YOUR ASSIGNMENT:
Please copy the leading lines of the entries below exactly, concluding with the line in which "El valor de" occurs.

STUDY MATERIAL:

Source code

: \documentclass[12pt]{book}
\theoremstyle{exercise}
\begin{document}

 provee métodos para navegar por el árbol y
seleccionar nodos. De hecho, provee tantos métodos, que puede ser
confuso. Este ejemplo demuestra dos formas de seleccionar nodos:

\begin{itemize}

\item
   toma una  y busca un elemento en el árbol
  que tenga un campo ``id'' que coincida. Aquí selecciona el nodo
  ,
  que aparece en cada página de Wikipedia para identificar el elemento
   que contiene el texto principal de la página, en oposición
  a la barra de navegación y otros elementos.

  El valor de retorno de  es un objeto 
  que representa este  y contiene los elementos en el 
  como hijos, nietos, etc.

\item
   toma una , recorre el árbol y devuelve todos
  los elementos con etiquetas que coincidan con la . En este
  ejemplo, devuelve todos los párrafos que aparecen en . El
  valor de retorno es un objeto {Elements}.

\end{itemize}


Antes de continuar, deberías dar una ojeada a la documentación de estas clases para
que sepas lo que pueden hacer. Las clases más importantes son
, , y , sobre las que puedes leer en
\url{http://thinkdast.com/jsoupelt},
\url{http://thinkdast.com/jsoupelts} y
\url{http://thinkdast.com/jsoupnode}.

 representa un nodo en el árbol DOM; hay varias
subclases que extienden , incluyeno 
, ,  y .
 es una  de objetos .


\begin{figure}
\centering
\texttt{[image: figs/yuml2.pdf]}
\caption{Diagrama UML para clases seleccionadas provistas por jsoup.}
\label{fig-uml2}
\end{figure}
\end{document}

ANSWER BOX:
Source code

: \documentclass[12pt]{book}
\theoremstyle{exercise}
\begin{document}

 provee métodos para navegar por el árbol y
seleccionar nodos. De hecho, provee tantos métodos, que puede ser
confuso. Este ejemplo demuestra dos formas de seleccionar nodos:

\begin{itemize}

\item
   toma una  y busca un elemento en el árbol
  que tenga un campo ``id'' que coincida. Aquí selecciona el nodo
  ,
  que aparece en cada página de Wikipedia para identificar el elemento
   que contiene el texto principal de la página, en oposición
  a la barra de navegación y otros elementos.

  El valor de retorno de  es un objeto 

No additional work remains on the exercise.